Multiple new versions and speculations over the reason of the deadly Ukrainian plane crash in Iran have come out in the day after the disaster. Meanwhile, an official probe on the ground has only started.
All 176 persons aboard the Ukrainian International Airlines Boeing-737-800 passenger jet, including 11 Ukrainians, were killed early on Jan. 8 as the aircraft crashed in blazes near the Tehran airport 2 minutes after takeoff, triggering a worldwide uproar amid an ongoing military standoff between Iran and the United States.
On Jan. 9, an inquiry by the Iran Civil Aviation Organization made public its earliest conclusions, saying that the aircraft had been seen engulfed in flames in the air before the crash.
Besides, the crew was supposedly trying to pilot the burning aircraft back to the Tehran airport, but they did not request help in radio communications.
The commission also said the falling concluded with a “powerful blast” on the ground, assuming it happened because the aircraft was fully fueled.
The conclusions were made based on eyewitness accounts from the ground and the board of another aircraft present in the area during the accident.
Other than that, the Iranian commission said that the Boeing black boxes had been found but they were damaged, which means that parts of their data were lost in the crash.
Early in the day, an operative group of nearly 45 Ukrainian aviation safety experts, both military and civilian, including employees of the Ukrainian International Airlines company, arrived in Tehran to investigate the crash.
According to Oleksiy Danylov, the secretary of Ukraine’s National Security and Defense Council, a commission that includes the Iran Civil Aviation Organization experts contemplated the following versions of the crash:
- the aircraft’s engine collapse due to malfunction
- a clash with an unmanned aerial vehicle or some other flying object
- an explosion inside the aircraft’s cabin as a result of an act of terrorism
- the aircraft’s downing with a Tor missile surface-to-air system
Danylov said the commission included the version with the Tor M1 missile surface-to-air system (NATO reporting name SA-15 Gauntlet), because the information regarding the debris of the Russian-produced missile found near the crash site “has appeared on the internet.”
Pictures of a fired-off Tor missile head allegedly found near the Boeing-737 crash location near Tehran were spread across social media earlier in the day. The publications have encouraged speculations that the Ukrainian flight could be mistakenly downed by the Iranian air defense forces amid tension following Tehran’s missile strike upon the U.S. military facilities in Iraq just hours before the crash on Jan. 8.
However, as the Bellingcat investigating group head Eliot Higgins noted on Twitter, the images could be very hard to verify and geolocate due to insufficient quantity of details visible.

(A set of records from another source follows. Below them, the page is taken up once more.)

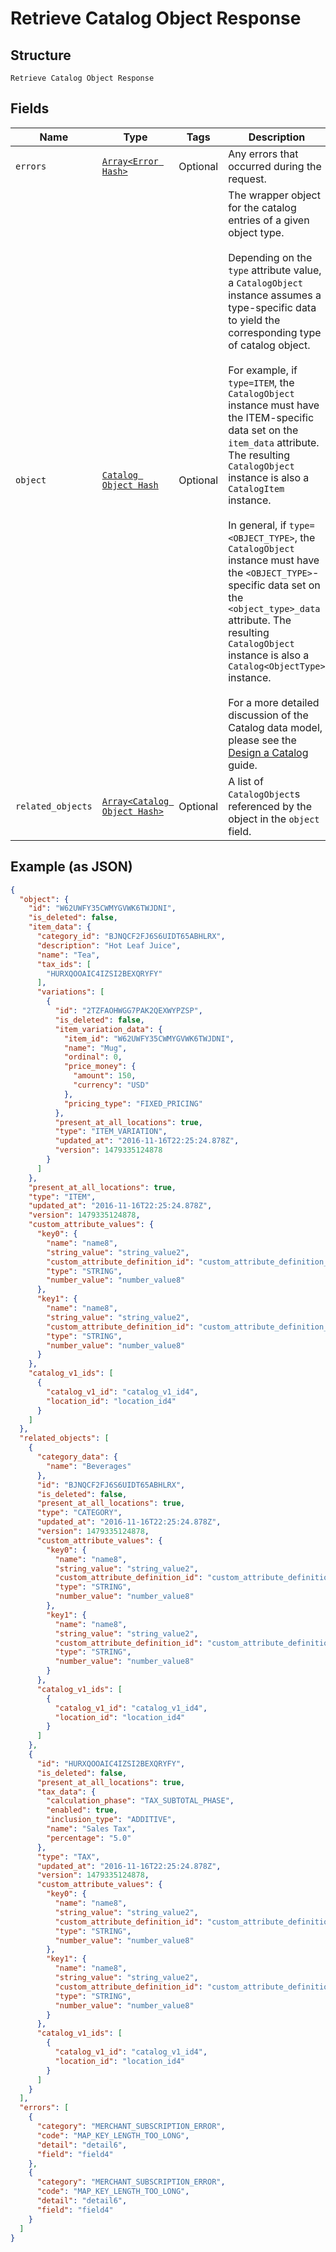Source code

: 
# Retrieve Catalog Object Response

## Structure

`Retrieve Catalog Object Response`

## Fields

| Name | Type | Tags | Description |
|  --- | --- | --- | --- |
| `errors` | [`Array<Error Hash>`](../../doc/models/error.md) | Optional | Any errors that occurred during the request. |
| `object` | [`Catalog Object Hash`](../../doc/models/catalog-object.md) | Optional | The wrapper object for the catalog entries of a given object type.<br><br>Depending on the `type` attribute value, a `CatalogObject` instance assumes a type-specific data to yield the corresponding type of catalog object.<br><br>For example, if `type=ITEM`, the `CatalogObject` instance must have the ITEM-specific data set on the `item_data` attribute. The resulting `CatalogObject` instance is also a `CatalogItem` instance.<br><br>In general, if `type=<OBJECT_TYPE>`, the `CatalogObject` instance must have the `<OBJECT_TYPE>`-specific data set on the `<object_type>_data` attribute. The resulting `CatalogObject` instance is also a `Catalog<ObjectType>` instance.<br><br>For a more detailed discussion of the Catalog data model, please see the<br>[Design a Catalog](https://developer.squareup.com/docs/catalog-api/design-a-catalog) guide. |
| `related_objects` | [`Array<Catalog Object Hash>`](../../doc/models/catalog-object.md) | Optional | A list of `CatalogObject`s referenced by the object in the `object` field. |

## Example (as JSON)

```json
{
  "object": {
    "id": "W62UWFY35CWMYGVWK6TWJDNI",
    "is_deleted": false,
    "item_data": {
      "category_id": "BJNQCF2FJ6S6UIDT65ABHLRX",
      "description": "Hot Leaf Juice",
      "name": "Tea",
      "tax_ids": [
        "HURXQOOAIC4IZSI2BEXQRYFY"
      ],
      "variations": [
        {
          "id": "2TZFAOHWGG7PAK2QEXWYPZSP",
          "is_deleted": false,
          "item_variation_data": {
            "item_id": "W62UWFY35CWMYGVWK6TWJDNI",
            "name": "Mug",
            "ordinal": 0,
            "price_money": {
              "amount": 150,
              "currency": "USD"
            },
            "pricing_type": "FIXED_PRICING"
          },
          "present_at_all_locations": true,
          "type": "ITEM_VARIATION",
          "updated_at": "2016-11-16T22:25:24.878Z",
          "version": 1479335124878
        }
      ]
    },
    "present_at_all_locations": true,
    "type": "ITEM",
    "updated_at": "2016-11-16T22:25:24.878Z",
    "version": 1479335124878,
    "custom_attribute_values": {
      "key0": {
        "name": "name8",
        "string_value": "string_value2",
        "custom_attribute_definition_id": "custom_attribute_definition_id4",
        "type": "STRING",
        "number_value": "number_value8"
      },
      "key1": {
        "name": "name8",
        "string_value": "string_value2",
        "custom_attribute_definition_id": "custom_attribute_definition_id4",
        "type": "STRING",
        "number_value": "number_value8"
      }
    },
    "catalog_v1_ids": [
      {
        "catalog_v1_id": "catalog_v1_id4",
        "location_id": "location_id4"
      }
    ]
  },
  "related_objects": [
    {
      "category_data": {
        "name": "Beverages"
      },
      "id": "BJNQCF2FJ6S6UIDT65ABHLRX",
      "is_deleted": false,
      "present_at_all_locations": true,
      "type": "CATEGORY",
      "updated_at": "2016-11-16T22:25:24.878Z",
      "version": 1479335124878,
      "custom_attribute_values": {
        "key0": {
          "name": "name8",
          "string_value": "string_value2",
          "custom_attribute_definition_id": "custom_attribute_definition_id4",
          "type": "STRING",
          "number_value": "number_value8"
        },
        "key1": {
          "name": "name8",
          "string_value": "string_value2",
          "custom_attribute_definition_id": "custom_attribute_definition_id4",
          "type": "STRING",
          "number_value": "number_value8"
        }
      },
      "catalog_v1_ids": [
        {
          "catalog_v1_id": "catalog_v1_id4",
          "location_id": "location_id4"
        }
      ]
    },
    {
      "id": "HURXQOOAIC4IZSI2BEXQRYFY",
      "is_deleted": false,
      "present_at_all_locations": true,
      "tax_data": {
        "calculation_phase": "TAX_SUBTOTAL_PHASE",
        "enabled": true,
        "inclusion_type": "ADDITIVE",
        "name": "Sales Tax",
        "percentage": "5.0"
      },
      "type": "TAX",
      "updated_at": "2016-11-16T22:25:24.878Z",
      "version": 1479335124878,
      "custom_attribute_values": {
        "key0": {
          "name": "name8",
          "string_value": "string_value2",
          "custom_attribute_definition_id": "custom_attribute_definition_id4",
          "type": "STRING",
          "number_value": "number_value8"
        },
        "key1": {
          "name": "name8",
          "string_value": "string_value2",
          "custom_attribute_definition_id": "custom_attribute_definition_id4",
          "type": "STRING",
          "number_value": "number_value8"
        }
      },
      "catalog_v1_ids": [
        {
          "catalog_v1_id": "catalog_v1_id4",
          "location_id": "location_id4"
        }
      ]
    }
  ],
  "errors": [
    {
      "category": "MERCHANT_SUBSCRIPTION_ERROR",
      "code": "MAP_KEY_LENGTH_TOO_LONG",
      "detail": "detail6",
      "field": "field4"
    },
    {
      "category": "MERCHANT_SUBSCRIPTION_ERROR",
      "code": "MAP_KEY_LENGTH_TOO_LONG",
      "detail": "detail6",
      "field": "field4"
    }
  ]
}
```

Second image (right) of Tor anti-aircraft missile debris, supposedly from near the #PS752 crash site. Still unverified, and still going to be very hard to geolocate it based on what’s visible in the image. h/t @Liberalist_30 pic.twitter.com/TQNRp6hopj
— Eliot Higgins (@EliotHiggins) January 9, 2020
Danylov also added that the investigation commission now includes some experts who were “involved in investigating the attack of Russian military servicepeople against the Malaysian MH17 flight on July 17, 2014, in Ukraine’s airspace, as well as in the examination of fragments of Russian Buk missile that downed the Malaysian aircraft.”
“It is known that our experts have demonstrated high professionalism in this case,” Danylov added.
However, Western intelligence appears to be inclined to repel the missile version. Five sources in American, European and Canadian security services told the Reuters news agency that their initial assessment was that the plane had suffered a technical malfunction rather than was downed with a missile.
“There was evidence that one of the jet’s engines had overheated,” Reuters reported on Jan. 8, referring to its Canadian source.
Meanwhile, Ukraine’s President Volodymyr Zelensky declared Jan. 9 the national day of mourning.
“Establishing the accident’s cause is surely a priority to Ukraine,” Zelensky said in his Jan. 9 address to the nation. “We will certainly discover the truth. A detailed and independent investigation will be conducted for the sake of this.”
The Ukrainian authorities expect all of the Ukrainian aviation experts sent to Tehran to be involved in transcribing the aircraft black boxes, Zelensky said.
Besides, the Ukrainian president called upon restraining from “manipulations, speculations, conspiracy theories, hurried point-blank assessments and other unverified versions,” especially given that Russia wages information war against Ukraine.
“Currently, our information space is filled with numerous theories and speculations regarding the tragedy,” he said. “It is understood that we all want to learn the truth as soon as possible. And in such circumstances, a rush can hamper the truth (from being revealed). It is necessary to wait at least until the investigation commission’s preliminary report is published.”